▸ **Entries provided**:

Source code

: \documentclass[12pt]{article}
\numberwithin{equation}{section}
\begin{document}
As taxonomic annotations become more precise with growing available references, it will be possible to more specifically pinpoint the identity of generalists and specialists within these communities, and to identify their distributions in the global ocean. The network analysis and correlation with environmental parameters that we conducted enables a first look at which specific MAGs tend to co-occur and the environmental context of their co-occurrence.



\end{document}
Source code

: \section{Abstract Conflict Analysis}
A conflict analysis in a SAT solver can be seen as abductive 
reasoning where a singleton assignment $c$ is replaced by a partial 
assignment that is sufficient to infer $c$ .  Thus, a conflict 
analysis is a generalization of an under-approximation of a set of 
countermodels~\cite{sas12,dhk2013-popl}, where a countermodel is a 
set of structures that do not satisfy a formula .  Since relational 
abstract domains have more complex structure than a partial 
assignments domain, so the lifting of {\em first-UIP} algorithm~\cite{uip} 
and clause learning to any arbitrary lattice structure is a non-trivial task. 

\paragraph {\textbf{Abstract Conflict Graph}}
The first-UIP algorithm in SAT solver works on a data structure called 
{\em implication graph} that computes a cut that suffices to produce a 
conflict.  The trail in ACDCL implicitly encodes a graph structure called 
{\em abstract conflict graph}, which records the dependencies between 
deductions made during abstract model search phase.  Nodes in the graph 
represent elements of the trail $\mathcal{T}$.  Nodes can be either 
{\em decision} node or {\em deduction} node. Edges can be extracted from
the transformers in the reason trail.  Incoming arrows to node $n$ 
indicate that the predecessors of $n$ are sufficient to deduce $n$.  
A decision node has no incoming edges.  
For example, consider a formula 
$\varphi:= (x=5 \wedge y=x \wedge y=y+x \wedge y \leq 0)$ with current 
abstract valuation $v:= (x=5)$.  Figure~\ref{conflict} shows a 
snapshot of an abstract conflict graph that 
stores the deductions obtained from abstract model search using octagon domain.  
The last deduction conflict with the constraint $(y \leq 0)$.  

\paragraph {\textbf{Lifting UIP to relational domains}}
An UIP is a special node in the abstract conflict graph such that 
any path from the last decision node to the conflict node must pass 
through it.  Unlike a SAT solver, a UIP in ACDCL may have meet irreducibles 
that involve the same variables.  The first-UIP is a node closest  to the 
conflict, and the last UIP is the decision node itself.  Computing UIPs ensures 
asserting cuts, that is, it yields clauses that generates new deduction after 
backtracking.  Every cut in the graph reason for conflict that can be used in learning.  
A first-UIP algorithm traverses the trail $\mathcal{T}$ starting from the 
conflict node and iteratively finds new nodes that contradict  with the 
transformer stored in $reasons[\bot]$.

▸ **What is being asked**:
An exact copy of every record above is required.

▸ **Result for this exercise**:
Source code

: \documentclass[12pt]{article}
\numberwithin{equation}{section}
\begin{document}
As taxonomic annotations become more precise with growing available references, it will be possible to more specifically pinpoint the identity of generalists and specialists within these communities, and to identify their distributions in the global ocean. The network analysis and correlation with environmental parameters that we conducted enables a first look at which specific MAGs tend to co-occur and the environmental context of their co-occurrence.



\end{document}
Source code

: \section{Abstract Conflict Analysis}
A conflict analysis in a SAT solver can be seen as abductive 
reasoning where a singleton assignment $c$ is replaced by a partial 
assignment that is sufficient to infer $c$ .  Thus, a conflict 
analysis is a generalization of an under-approximation of a set of 
countermodels~\cite{sas12,dhk2013-popl}, where a countermodel is a 
set of structures that do not satisfy a formula .  Since relational 
abstract domains have more complex structure than a partial 
assignments domain, so the lifting of {\em first-UIP} algorithm~\cite{uip} 
and clause learning to any arbitrary lattice structure is a non-trivial task. 

\paragraph {\textbf{Abstract Conflict Graph}}
The first-UIP algorithm in SAT solver works on a data structure called 
{\em implication graph} that computes a cut that suffices to produce a 
conflict.  The trail in ACDCL implicitly encodes a graph structure called 
{\em abstract conflict graph}, which records the dependencies between 
deductions made during abstract model search phase.  Nodes in the graph 
represent elements of the trail $\mathcal{T}$.  Nodes can be either 
{\em decision} node or {\em deduction} node. Edges can be extracted from
the transformers in the reason trail.  Incoming arrows to node $n$ 
indicate that the predecessors of $n$ are sufficient to deduce $n$.  
A decision node has no incoming edges.  
For example, consider a formula 
$\varphi:= (x=5 \wedge y=x \wedge y=y+x \wedge y \leq 0)$ with current 
abstract valuation $v:= (x=5)$.  Figure~\ref{conflict} shows a 
snapshot of an abstract conflict graph that 
stores the deductions obtained from abstract model search using octagon domain.  
The last deduction conflict with the constraint $(y \leq 0)$.  

\paragraph {\textbf{Lifting UIP to relational domains}}
An UIP is a special node in the abstract conflict graph such that 
any path from the last decision node to the conflict node must pass 
through it.  Unlike a SAT solver, a UIP in ACDCL may have meet irreducibles 
that involve the same variables.  The first-UIP is a node closest  to the 
conflict, and the last UIP is the decision node itself.  Computing UIPs ensures 
asserting cuts, that is, it yields clauses that generates new deduction after 
backtracking.  Every cut in the graph reason for conflict that can be used in learning.  
A first-UIP algorithm traverses the trail $\mathcal{T}$ starting from the 
conflict node and iteratively finds new nodes that contradict  with the 
transformer stored in $reasons[\bot]$.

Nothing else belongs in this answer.